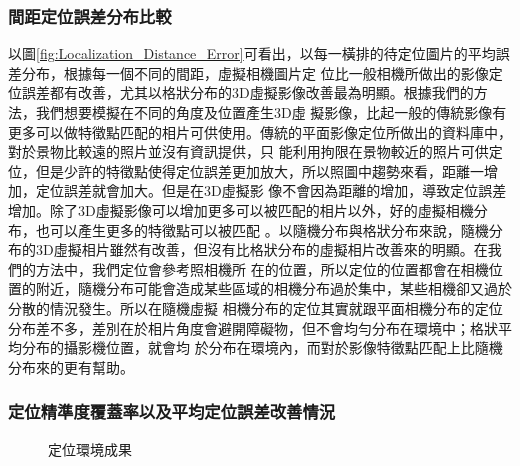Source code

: \subsubsection{間距定位誤差分布比較}	
	
	以圖\ref{fig:Localization_Distance_Error}可看出，以每一橫排的待定位圖片的平均誤差分布，根據每一個不同的間距，虛擬相機圖片定
位比一般相機所做出的影像定位誤差都有改善，尤其以格狀分布的3D虛擬影像改善最為明顯。根據我們的方法，我們想要模擬在不同的角度及位置產生3D虛
擬影像，比起一般的傳統影像有更多可以做特徵點匹配的相片可供使用。傳統的平面影像定位所做出的資料庫中，對於景物比較遠的照片並沒有資訊提供，只
能利用拘限在景物較近的照片可供定位，但是少許的特徵點使得定位誤差更加放大，所以照圖中趨勢來看，距離一增加，定位誤差就會加大。但是在3D虛擬影
像不會因為距離的增加，導致定位誤差增加。除了3D虛擬影像可以增加更多可以被匹配的相片以外，好的虛擬相機分布，也可以產生更多的特徵點可以被匹配
。以隨機分布與格狀分布來說，隨機分布的3D虛擬相片雖然有改善，但沒有比格狀分布的虛擬相片改善來的明顯。在我們的方法中，我們定位會參考照相機所
在的位置，所以定位的位置都會在相機位置的附近，隨機分布可能會造成某些區域的相機分布過於集中，某些相機卻又過於分散的情況發生。所以在隨機虛擬
相機分布的定位其實就跟平面相機分布的定位分布差不多，差別在於相片角度會避開障礙物，但不會均勻分布在環境中；格狀平均分布的攝影機位置，就會均
於分布在環境內，而對於影像特徵點匹配上比隨機分布來的更有幫助。


\subsubsection{定位精準度覆蓋率以及平均定位誤差改善情況}	


\begin{figure}
	\begin{center}
	\end{center}
  \caption{定位環境成果}
  \label{fig:Controlled_EV_Result}	
\end{figure}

****************

### Problem
Please transcribe the whole listing above exactly, with the images left out.

### Answer space
Source code

: \subsubsection{間距定位誤差分布比較}	
	
	以圖\ref{fig:Localization_Distance_Error}可看出，以每一橫排的待定位圖片的平均誤差分布，根據每一個不同的間距，虛擬相機圖片定
位比一般相機所做出的影像定位誤差都有改善，尤其以格狀分布的3D虛擬影像改善最為明顯。根據我們的方法，我們想要模擬在不同的角度及位置產生3D虛
擬影像，比起一般的傳統影像有更多可以做特徵點匹配的相片可供使用。傳統的平面影像定位所做出的資料庫中，對於景物比較遠的照片並沒有資訊提供，只
能利用拘限在景物較近的照片可供定位，但是少許的特徵點使得定位誤差更加放大，所以照圖中趨勢來看，距離一增加，定位誤差就會加大。但是在3D虛擬影
像不會因為距離的增加，導致定位誤差增加。除了3D虛擬影像可以增加更多可以被匹配的相片以外，好的虛擬相機分布，也可以產生更多的特徵點可以被匹配
。以隨機分布與格狀分布來說，隨機分布的3D虛擬相片雖然有改善，但沒有比格狀分布的虛擬相片改善來的明顯。在我們的方法中，我們定位會參考照相機所
在的位置，所以定位的位置都會在相機位置的附近，隨機分布可能會造成某些區域的相機分布過於集中，某些相機卻又過於分散的情況發生。所以在隨機虛擬
相機分布的定位其實就跟平面相機分布的定位分布差不多，差別在於相片角度會避開障礙物，但不會均勻分布在環境中；格狀平均分布的攝影機位置，就會均
於分布在環境內，而對於影像特徵點匹配上比隨機分布來的更有幫助。


\subsubsection{定位精準度覆蓋率以及平均定位誤差改善情況}	


\begin{figure}
	\begin{center}
	\end{center}
  \caption{定位環境成果}
  \label{fig:Controlled_EV_Result}	
\end{figure}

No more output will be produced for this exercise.